Currently, I am using AIR 2.0.0rc0 and huggingface 4.21.0, following example from ray/huggingface_text_classification.ipynb at master · ray-project/ray · GitHub. I found that the saved checkpoint path is different from hf trainer logged ( Ray saved 16602773/ray_test/HuggingFaceTrainer_a062f_00000_0_2022-08-12_12-09-57/checkpoint_000000
HF trainer logged 16602773/checkpoint-109) . is there any way to fix this ?
yes. I want to use HF trainer to load the best checkpoint in the end, but it failed for the path issue.
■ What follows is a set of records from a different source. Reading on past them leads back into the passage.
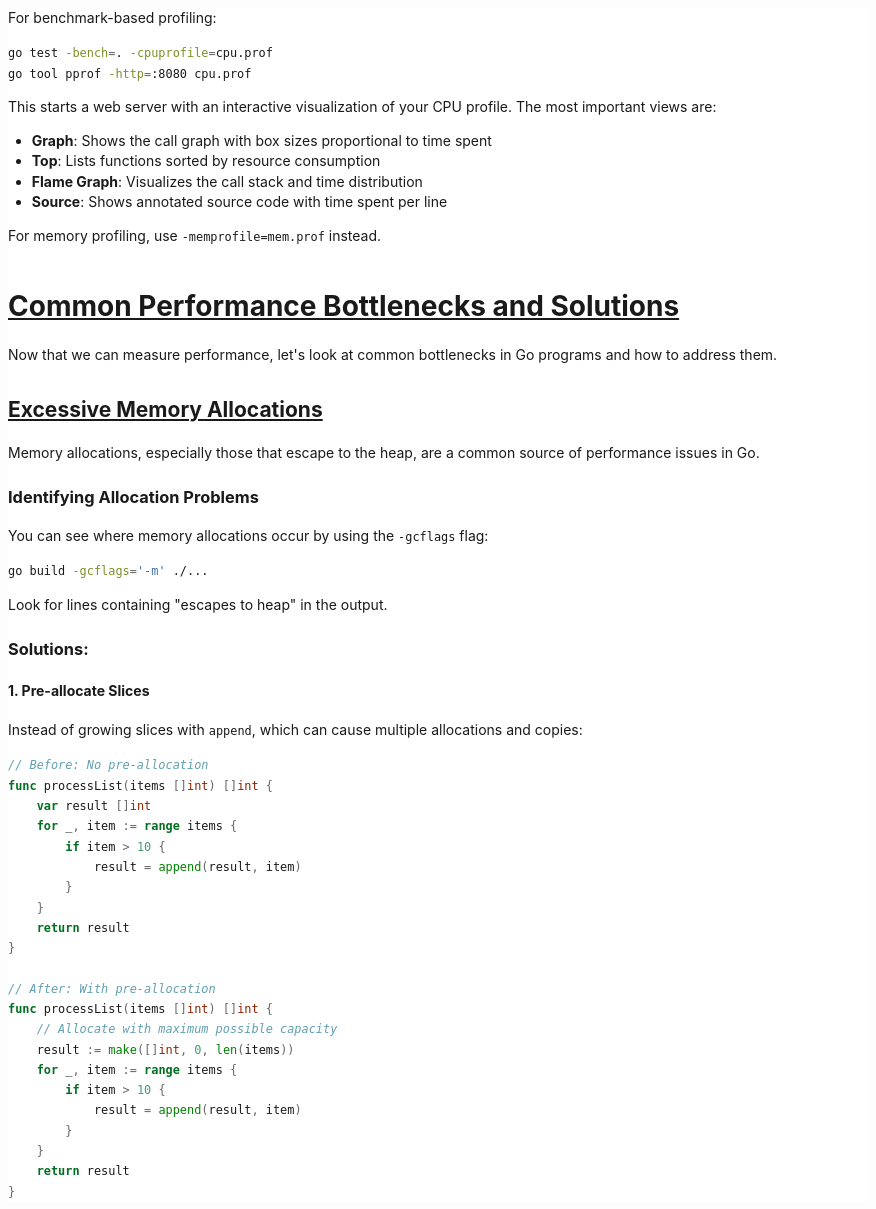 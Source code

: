 For benchmark-based profiling:

```bash
go test -bench=. -cpuprofile=cpu.prof
go tool pprof -http=:8080 cpu.prof
```

This starts a web server with an interactive visualization of your CPU profile. The most important views are:

- **Graph**: Shows the call graph with box sizes proportional to time spent
- **Top**: Lists functions sorted by resource consumption
- **Flame Graph**: Visualizes the call stack and time distribution
- **Source**: Shows annotated source code with time spent per line

For memory profiling, use `-memprofile=mem.prof` instead.

# [Common Performance Bottlenecks and Solutions](#bottlenecks)

Now that we can measure performance, let's look at common bottlenecks in Go programs and how to address them.

## [Excessive Memory Allocations](#memory-allocations)

Memory allocations, especially those that escape to the heap, are a common source of performance issues in Go.

### Identifying Allocation Problems

You can see where memory allocations occur by using the `-gcflags` flag:

```bash
go build -gcflags='-m' ./...
```

Look for lines containing "escapes to heap" in the output.

### Solutions:

#### 1. Pre-allocate Slices

Instead of growing slices with `append`, which can cause multiple allocations and copies:

```go
// Before: No pre-allocation
func processList(items []int) []int {
    var result []int
    for _, item := range items {
        if item > 10 {
            result = append(result, item)
        }
    }
    return result
}

// After: With pre-allocation
func processList(items []int) []int {
    // Allocate with maximum possible capacity
    result := make([]int, 0, len(items))
    for _, item := range items {
        if item > 10 {
            result = append(result, item)
        }
    }
    return result
}
``` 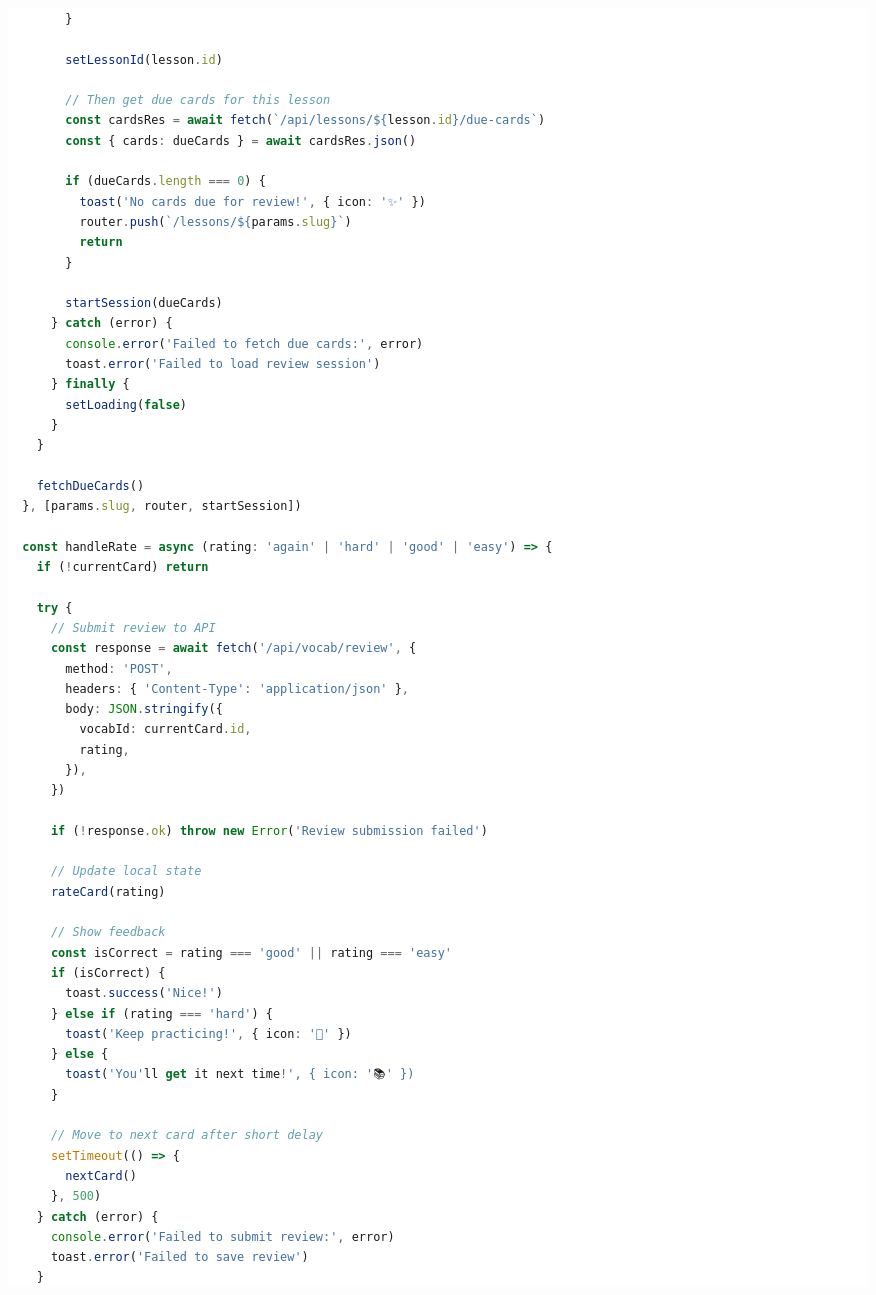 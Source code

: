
 ```typescript
        }

        setLessonId(lesson.id)

        // Then get due cards for this lesson
        const cardsRes = await fetch(`/api/lessons/${lesson.id}/due-cards`)
        const { cards: dueCards } = await cardsRes.json()

        if (dueCards.length === 0) {
          toast('No cards due for review!', { icon: '✨' })
          router.push(`/lessons/${params.slug}`)
          return
        }

        startSession(dueCards)
      } catch (error) {
        console.error('Failed to fetch due cards:', error)
        toast.error('Failed to load review session')
      } finally {
        setLoading(false)
      }
    }

    fetchDueCards()
  }, [params.slug, router, startSession])

  const handleRate = async (rating: 'again' | 'hard' | 'good' | 'easy') => {
    if (!currentCard) return

    try {
      // Submit review to API
      const response = await fetch('/api/vocab/review', {
        method: 'POST',
        headers: { 'Content-Type': 'application/json' },
        body: JSON.stringify({
          vocabId: currentCard.id,
          rating,
        }),
      })

      if (!response.ok) throw new Error('Review submission failed')

      // Update local state
      rateCard(rating)

      // Show feedback
      const isCorrect = rating === 'good' || rating === 'easy'
      if (isCorrect) {
        toast.success('Nice!')
      } else if (rating === 'hard') {
        toast('Keep practicing!', { icon: '💪' })
      } else {
        toast('You'll get it next time!', { icon: '📚' })
      }

      // Move to next card after short delay
      setTimeout(() => {
        nextCard()
      }, 500)
    } catch (error) {
      console.error('Failed to submit review:', error)
      toast.error('Failed to save review')
    }
```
Is there any way we can do to fix this problem and make the checkpoint logic in HF trainer work ?
args = TrainingArguments(
name,
evaluation_strategy="epoch",
save_strategy="epoch",
learning_rate=2e-5,
per_device_train_batch_size=batch_size,
per_device_eval_batch_size=batch_size,
num_train_epochs=5,
weight_decay=0.01,
push_to_hub=False,
load_best_model_at_end=True, # i added
metric_for_best_model = "eval_loss", # i added
greater_is_better = False, # i added
disable_tqdm=True, # declutter the output a little
no_cuda=not use_gpu, # you need to explicitly set no_cuda if you want CPUs
)
Another thing is the checkpoint can be only saved on the end of epochs, it will be adjusted for saving on steps in the next release ?
the expect result is that the saved checkpoint path from hf trainer log is as same as where ray save the checkpoint and then the hf trainer can load the best model in the end. Thanks for your help.